Ein starker Motivator ist eine gemeinsame Beziehungsvision. Überlegt euch, wie eure ideale Partnerschaft aussehen sollte. Falls euch das schwer fällt, fragt euch zuallererst: „Woran merken wir, dass wir nur noch Eltern, kein Paar mehr sind? Was fehlt uns, damit wir uns wieder als Liebespaar fühlen würden?“ und dann fangt an, eine Vision zu entwickeln. Wer es gern übersichtlich mag, schreibt eine Liste, wer lieber bei einem Glas Wein gemeinsam träumt, kann auch das tun. Es gibt dabei kein „richtig“ und kein „falsch“. Eure Ideen müssen auch nicht komplett übereinstimmen – nur die gleiche Richtung sollten sie haben. Ihr wollt so ein Paar sein, was sich im Alltag viel berührt, sich verliebte Blicke zusendet, liebevollen und magischen Sex miteinander hat und beide sich so sicher fühlen, dass sie einander ihre tiefsten Geheimnisse anvertrauen können? Toll! Dann habt ihr jetzt ein Ziel, auf das ihr gemeinsam zusteuern könnt!

4.      Beginner’s Mind

Im vorherigen Schritt habt ihr euch überlegt, wo die Reise hingehen soll. Es ist wichtig, dass ihr euch klar macht, dass ihr die Reise gerade erst antretet. Schließlich würde auch niemand erwarten, dass man in der ersten Klavierstunde wie Beethoven in die Tasten haut. Seid also zu euch selbst und zu eurem Partner / eurer Partnerin milde und habt Geduld. Veränderungen kommen nicht über Nacht. Wachstum braucht Zeit.

5.      Das Handwerkszeug lernen

Um als Eltern wieder zueinander finden zu können, braucht ihr Werkzeuge. Nee, keinen Hammer und Schraubendreher 😉 Aber all diese Fähigkeiten, aufgrund deren Fehlen ihr da seid, wo ihr seid (no shame! Bringt einem ja niemand bei…). Zum Beispiel eine respektvolle, liebevolle Kommunikation. Oder seine eigenen Bedürfnisse besser verbalisieren zu können. Oder sein Herz zu öffnen, für mehr Mitgefühl und Empathie. Oder Sex-Tools für mehr Entspannung im Bett. Übungen für Nähe und Verbundenheit. Wege, das Gedanken-Karussell zu stoppen. Und so weiter… All dies sind Dinge, die man lernen kann. Zum Beispiel in Büchern oder bei einem gut ausgebildeten Coach oder Therapeuten.

 

Ein paar harte, aber ehrliche Worte zum Schluss

Ganz wichtig: ihr seid nicht allein mit eurem Problem, nur noch Eltern, kein Paar mehr zu sein. Ihr seid auch nicht Schuld daran.
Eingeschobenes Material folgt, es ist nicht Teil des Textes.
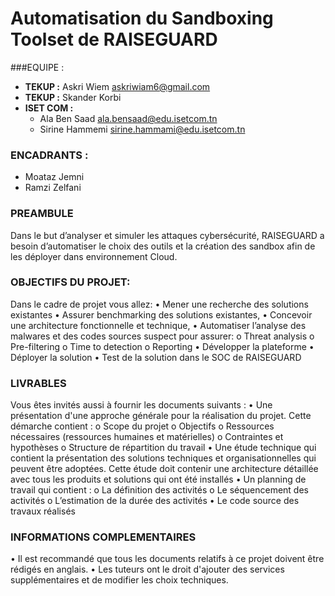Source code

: # Automatisation du Sandboxing Toolset de RAISEGUARD
###EQUIPE : 
- **TEKUP :** Askri Wiem askriwiam6@gmail.com 
- **TEKUP :** Skander Korbi
- **ISET COM :**
    * Ala Ben Saad ala.bensaad@edu.isetcom.tn 
	* Sirine Hammemi sirine.hammami@edu.isetcom.tn
### ENCADRANTS :
- Moataz Jemni
- Ramzi Zelfani
### PREAMBULE 
Dans le but d’analyser et simuler les attaques cybersécurité, RAISEGUARD a besoin d’automatiser le choix des outils et la création des sandbox afin de les déployer dans environnement Cloud. 
### OBJECTIFS DU PROJET:
Dans le cadre de projet vous allez:
•	Mener une recherche des solutions existantes
•	Assurer benchmarking des solutions existantes,
•	Concevoir une architecture fonctionnelle et technique, 
•	Automatiser l’analyse des malwares et des codes sources suspect pour assurer: 
o	Threat analysis
o	Pre-filtering
o	Time to detection
o	Reporting
•	Développer la plateforme 
•	Déployer la solution
•	Test de la solution dans le SOC de RAISEGUARD
### LIVRABLES
Vous êtes invités aussi à fournir les documents suivants :
•	Une présentation d'une approche générale pour la réalisation du projet. Cette démarche contient :
o	Scope du projet
o	Objectifs
o	Ressources nécessaires (ressources humaines et matérielles)
o	Contraintes et hypothèses
o	Structure de répartition du travail
•	Une étude technique qui contient la présentation des solutions techniques et organisationnelles qui peuvent être adoptées. Cette étude doit contenir une architecture détaillée avec tous les produits et solutions qui ont été installés
•	Un planning de travail qui contient :
o	La définition des activités
o	Le séquencement des activités
o	L’estimation de la durée des activités
•	Le code source des travaux réalisés 
### INFORMATIONS COMPLEMENTAIRES
•	Il est recommandé que tous les documents relatifs à ce projet doivent être rédigés en anglais.
•	Les tuteurs ont le droit d'ajouter des services supplémentaires et de modifier les choix techniques.


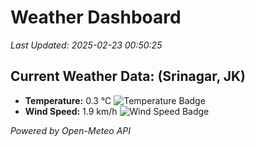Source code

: 
# Weather Dashboard

_Last Updated: 2025-02-23 00:50:25_

## Current Weather Data: (Srinagar, JK)
- **Temperature:** 0.3 °C ![Temperature Badge](https://img.shields.io/badge/Temperature-Low%20Temp-blue)
- **Wind Speed:** 1.9 km/h ![Wind Speed Badge](https://img.shields.io/badge/Wind%20Speed-Light%20Wind-blue)

*Powered by Open-Meteo API*
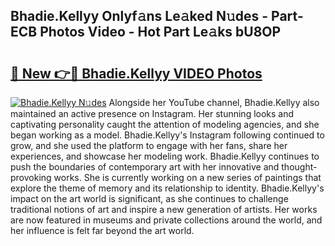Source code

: ## Bhadie.Kellyy Onlyf𝚊ns Le𝚊ked N𝚞des - Part-ECB Photos Video - Hot Part Le𝚊ks bU8OP

# <h2><a href="http://ab38178.deff.icu/?id=Bhadie.Kellyy">🔗 New 👉🔴 Bhadie.Kellyy VIDEO Photos</a></h2>

[![Bhadie.Kellyy N𝚞des](https://i.imgur.com/rIISA9y.gif)](http://ab38178.deff.icu/?id=Bhadie.Kellyy)
Alongside her YouTube channel, Bhadie.Kellyy also maintained an active presence on Instagram. Her stunning looks and captivating personality caught the attention of modeling agencies, and she began working as a model. Bhadie.Kellyy's Instagram following continued to grow, and she used the platform to engage with her fans, share her experiences, and showcase her modeling work. Bhadie.Kellyy continues to push the boundaries of contemporary art with her innovative and thought-provoking works. She is currently working on a new series of paintings that explore the theme of memory and its relationship to identity. Bhadie.Kellyy's impact on the art world is significant, as she continues to challenge traditional notions of art and inspire a new generation of artists. Her works are now featured in museums and private collections around the world, and her influence is felt far beyond the art world.
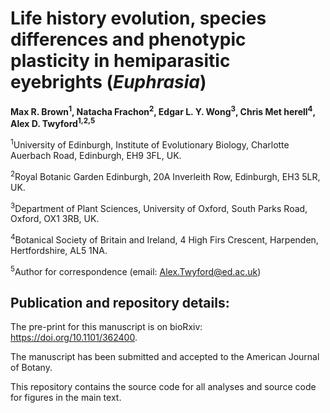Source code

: # Life history evolution, species differences and phenotypic plasticity in hemiparasitic eyebrights (*Euphrasia*)

<b>Max R. Brown<sup>1</sup>, Natacha Frachon<sup>2</sup>, Edgar L. Y. Wong<sup>3</sup>, Chris Met herell<sup>4</sup>, Alex D. Twyford<sup>1,2,5</sup></b>

<sup>1</sup>University of Edinburgh, Institute of Evolutionary Biology, Charlotte Auerbach Road, Edinburgh, EH9 3FL, UK.

<sup>2</sup>Royal Botanic Garden Edinburgh, 20A Inverleith Row, Edinburgh, EH3 5LR, UK.

<sup>3</sup>Department of Plant Sciences, University of Oxford, South Parks Road, Oxford, OX1 3RB, UK.

<sup>4</sup>Botanical Society of Britain and Ireland, 4 High Firs Crescent, Harpenden, Hertfordshire, AL5 1NA.

<sup>5</sup>Author for correspondence (email: Alex.Twyford@ed.ac.uk)

## Publication and repository details:

The pre-print for this manuscript is on bioRxiv:
https://doi.org/10.1101/362400.

The manuscript has been submitted and accepted to the American Journal of Botany.

This repository contains the source code for all analyses and source code for figures in the main text.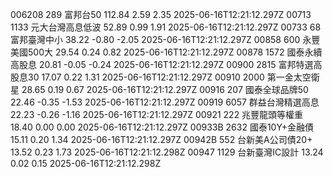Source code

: 006208	289	富邦台50	112.84	2.59	2.35	2025-06-16T12:21:12.297Z
00713	1133	元大台灣高息低波	52.89	0.99	1.91	2025-06-16T12:21:12.297Z
00733	68	富邦臺灣中小	38.22	-0.80	-2.05	2025-06-16T12:21:12.297Z
00858	600	永豐美國500大	29.54	0.24	0.82	2025-06-16T12:21:12.297Z
00878	1572	國泰永續高股息	20.81	-0.05	-0.24	2025-06-16T12:21:12.297Z
00900	2815	富邦特選高股息30	17.07	0.22	1.31	2025-06-16T12:21:12.297Z
00910	2000	第一金太空衛星	28.65	0.19	0.67	2025-06-16T12:21:12.297Z
00916	207	國泰全球品牌50	22.46	-0.35	-1.53	2025-06-16T12:21:12.297Z
00919	6057	群益台灣精選高息	22.23	-0.26	-1.16	2025-06-16T12:21:12.297Z
00921	222	兆豐龍頭等權重	18.40	0.00	0.00	2025-06-16T12:21:12.297Z
00933B	2632	國泰10Y+金融債	15.11	0.20	1.34	2025-06-16T12:21:12.297Z
00942B	552	台新美A公司債20+	13.52	0.23	1.73	2025-06-16T12:21:12.298Z
00947	1129	台新臺灣IC設計	13.24	0.02	0.15	2025-06-16T12:21:12.298Z
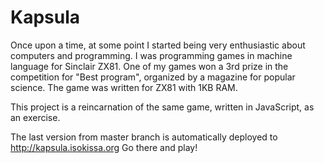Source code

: Kapsula
=======

Once upon a time, at some point I started being very enthusiastic about computers 
and programming. I was programming games in machine language for Sinclair ZX81. 
One of my games won a 3rd prize in the competition for "Best program", organized
by a magazine for popular science. The game was written for ZX81 with 1KB RAM. 

This project is a reincarnation of the same game, written in JavaScript, as an 
exercise.  

The last version from master branch is automatically deployed to 
http://kapsula.isokissa.org Go there and play!


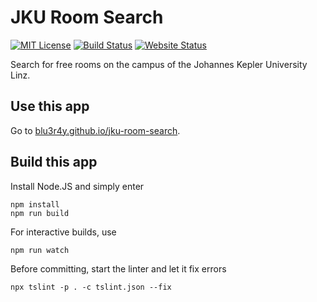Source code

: # JKU Room Search

[![MIT License](https://img.shields.io/badge/License-MIT-yellow.svg?style=popout-square)](LICENSE.txt)
[![Build Status](https://img.shields.io/travis/com/blu3r4y/jku-room-search/master.svg?style=popout-square)](https://travis-ci.com/blu3r4y/jku-room-search)
[![Website Status](https://img.shields.io/website/https/github.com/blu3r4y/jku-room-search.svg?down_color=red&down_message=down&up_color=green&up_message=online&style=popout-square)](https://blu3r4y.github.io/jku-room-search/)

Search for free rooms on the campus of the Johannes Kepler University Linz.

## Use this app

Go to [blu3r4y.github.io/jku-room-search](https://blu3r4y.github.io/jku-room-search/).

## Build this app

Install Node.JS and simply enter

    npm install
    npm run build

For interactive builds, use

    npm run watch

Before committing, start the linter and let it fix errors

    npx tslint -p . -c tslint.json --fix
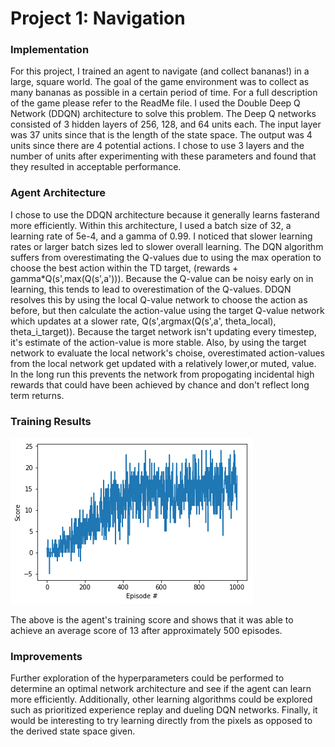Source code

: [//]: # (Image References)

[image1]: https://github.com/josjo80/DeepRL/blob/master/p1_navigation/download.png "Training Score"

# Project 1: Navigation

### Implementation

For this project, I trained an agent to navigate (and collect bananas!) in a large, square world.  The goal of the game environment was to collect as many bananas as possible in a certain period of time.  For a full description of the game please refer to the ReadMe file.  I used the Double Deep Q Network (DDQN) architecture to solve this problem.  The Deep Q networks consisted of 3 hidden layers of 256, 128, and 64 units each.  The input layer was 37 units since that is the length of the state space.  The output was 4 units since there are 4 potential actions.  I chose to use 3 layers and the number of units after experimenting with these parameters and found that they resulted in acceptable performance.  


### Agent Architecture

I chose to use the DDQN architecture because it generally learns fasterand more efficiently.  Within this architecture, I used a batch size of 32, a learning rate of 5e-4, and a gamma of 0.99.  I noticed that slower learning rates or larger batch sizes led to slower overall learning.  The DQN algorithm suffers from overestimating the Q-values due to using the max operation to choose the best action within the TD target, (rewards + gamma*Q(s',max(Q(s',a'))).  Because the Q-value can be noisy early on in learning, this tends to lead to overestimation of the Q-values.  DDQN resolves this by using the local Q-value network to choose the action as before, but then calculate the action-value using the target Q-value network which updates at a slower rate, Q(s',argmax(Q(s',a', theta_local), theta_i_target)).  Because the target network isn't updating every timestep, it's estimate of the action-value is more stable.  Also, by using the target network to evaluate the local network's choise, overestimated action-values from the local network get updated with a relatively lower,or muted, value. In the long run this prevents the network from propogating incidental high rewards that could have been achieved by chance and don't reflect long term returns.

### Training Results

![Training Score][image1]

The above is the agent's training score and shows that it was able to achieve an average score of 13 after approximately 500 episodes.

### Improvements

Further exploration of the hyperparameters could be performed to determine an optimal network architecture and see if the agent can learn more efficiently.  Additionally, other learning algorithms could be explored such as prioritized experience replay and dueling DQN networks.  Finally, it would be interesting to try learning directly from the pixels as opposed to the derived state space given.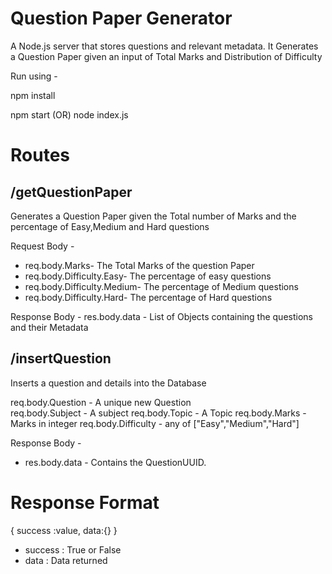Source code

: ﻿
# Question Paper Generator
A Node.js server that stores questions and relevant metadata.
It Generates a Question Paper given an input of Total Marks and Distribution of Difficulty

Run using -

npm install

npm start (OR) node index.js

# Routes

## /getQuestionPaper

Generates a Question Paper given the Total number of Marks and the percentage of Easy,Medium and Hard questions
 
Request Body - 
 - req.body.Marks- The Total Marks of the question Paper
 -  req.body.Difficulty.Easy- The percentage of easy questions
 -  req.body.Difficulty.Medium- The percentage of Medium questions
 -  req.body.Difficulty.Hard- The percentage of Hard questions

 
 Response Body -
 res.body.data  - List of Objects containing the questions and their Metadata 



## /insertQuestion

Inserts a question and details into the Database
    
 req.body.Question - A unique new Question  
 req.body.Subject - A subject
 req.body.Topic - A Topic
 req.body.Marks - Marks in integer
 req.body.Difficulty - any of ["Easy","Medium","Hard"]

 Response Body - 
 - res.body.data  - Contains the QuestionUUID.

 
# Response Format

{
success :value,
data:{}
}

 - success  : True or False
 - data : Data returned 
 
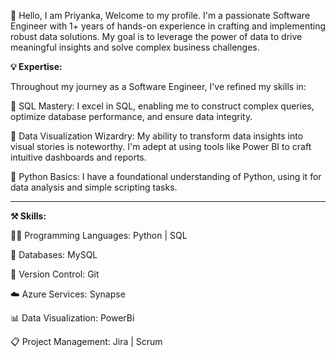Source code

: 👋 Hello, I am Priyanka, Welcome to my profile.
I'm a passionate Software Engineer with 1+ years of hands-on experience in crafting and implementing robust data solutions. My goal is to leverage the power of data to drive meaningful insights and solve complex business challenges.

**💡 Expertise:**

Throughout my journey as a Software Engineer, I've refined my skills in:

🔹 SQL Mastery: I excel in SQL, enabling me to construct complex queries, optimize database performance, and ensure data integrity.

🔹 Data Visualization Wizardry: My ability to transform data insights into visual stories is noteworthy. I'm adept at using tools like Power BI to craft intuitive dashboards and reports.

🔹 Python Basics: I have a foundational understanding of Python, using it for data analysis and simple scripting tasks.

-----------------------------------------------------------------------------------------------------------------------------------------------------------------------------
**⚒️ Skills:**

🧑‍💻 Programming Languages:
Python | SQL 

💾 Databases:
MySQL 

🧬 Version Control:
Git

☁️ Azure Services:
Synapse

📊 Data Visualization:
PowerBi

📋 Project Management:
Jira | Scrum


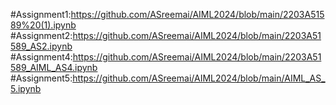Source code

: #Assignment1:https://github.com/ASreemai/AIML2024/blob/main/2203A51589%20(1).ipynb
#Assignment2:https://github.com/ASreemai/AIML2024/blob/main/2203A51589_AS2.ipynb
#Assignment4:https://github.com/ASreemai/AIML2024/blob/main/2203A51589_AIML_AS4.ipynb
#Assignment5:https://github.com/ASreemai/AIML2024/blob/main/AIML_AS_5.ipynb
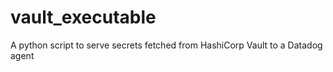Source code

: # vault_executable
A python script to serve secrets fetched from HashiCorp Vault  to a Datadog agent
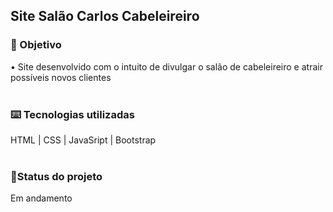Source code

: <h2>Site Salão Carlos Cabeleireiro</h2>

<h3>🔎 Objetivo</h3>
• Site desenvolvido com o intuito de divulgar o salão de cabeleireiro e atrair possíveis novos clientes
<br><br>
<h3>⌨️ Tecnologias utilizadas</h3>
HTML | CSS | JavaSript | Bootstrap
<br><br>
<h3>🎯Status do projeto</h3>
Em andamento
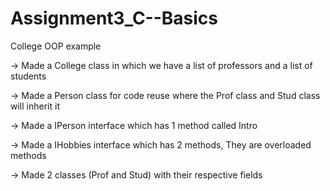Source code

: # Assignment3_C--Basics

College OOP example

  -> Made a College class in which we have a list of professors and a list of students
  
  -> Made a Person class for code reuse where the Prof class and Stud class will inherit it
 
  -> Made a IPerson interface which has 1 method called Intro
  
  -> Made a IHobbies interface which has 2 methods, They are overloaded methods
  
  -> Made 2 classes (Prof and Stud) with their respective fields
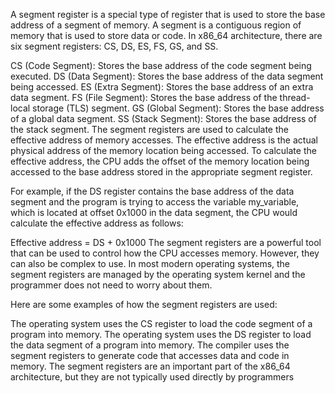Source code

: A segment register is a special type of register that is used to store the base address of a segment of memory. A segment is a contiguous region of memory that is used to store data or code. In x86_64 architecture, there are six segment registers: CS, DS, ES, FS, GS, and SS.

CS (Code Segment): Stores the base address of the code segment being executed.
DS (Data Segment): Stores the base address of the data segment being accessed.
ES (Extra Segment): Stores the base address of an extra data segment.
FS (File Segment): Stores the base address of the thread-local storage (TLS) segment.
GS (Global Segment): Stores the base address of a global data segment.
SS (Stack Segment): Stores the base address of the stack segment.
The segment registers are used to calculate the effective address of memory accesses. The effective address is the actual physical address of the memory location being accessed. To calculate the effective address, the CPU adds the offset of the memory location being accessed to the base address stored in the appropriate segment register.

For example, if the DS register contains the base address of the data segment and the program is trying to access the variable my_variable, which is located at offset 0x1000 in the data segment, the CPU would calculate the effective address as follows:

Effective address = DS + 0x1000
The segment registers are a powerful tool that can be used to control how the CPU accesses memory. However, they can also be complex to use. In most modern operating systems, the segment registers are managed by the operating system kernel and the programmer does not need to worry about them.

Here are some examples of how the segment registers are used:

The operating system uses the CS register to load the code segment of a program into memory.
The operating system uses the DS register to load the data segment of a program into memory.
The compiler uses the segment registers to generate code that accesses data and code in memory.
The segment registers are an important part of the x86_64 architecture, but they are not typically used directly by programmers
Aber ihr lest diesen Artikel nicht aus Langeweile, sondern weil euch schmerzlich klar geworden ist, dass ihr ein Problem habt. Auf Besserung zu warten, zu hoffen, dass der Partner / die Partnerin sich ändert oder zu warten, bis die Kinder groß sind, ist ein Garant für eine unglückliche Beziehung oder eine Trennung.

Ehrlich gesagt habt ihr genau drei Möglichkeiten: gemeinsam unglücklich nebeneinanderher zu leben, euch zu trennen, oder euer Glück selbst in die Hand zu nehmen.

Für welchen Weg entscheidet ihr euch?

 



*Falls ihr unter schwerwiegenden, eure Alltags-Fähigkeit einschränkenden Traumata leidet, wendet euch bitte an einen erfahrenen Traumatherapeuten / eine erfahrene Traumatherapeutin. Falls ihr unsicher seid, wer für euch der beste Ansprechpartner ist, berate ich euch gerne und leite euch ggf. weiter.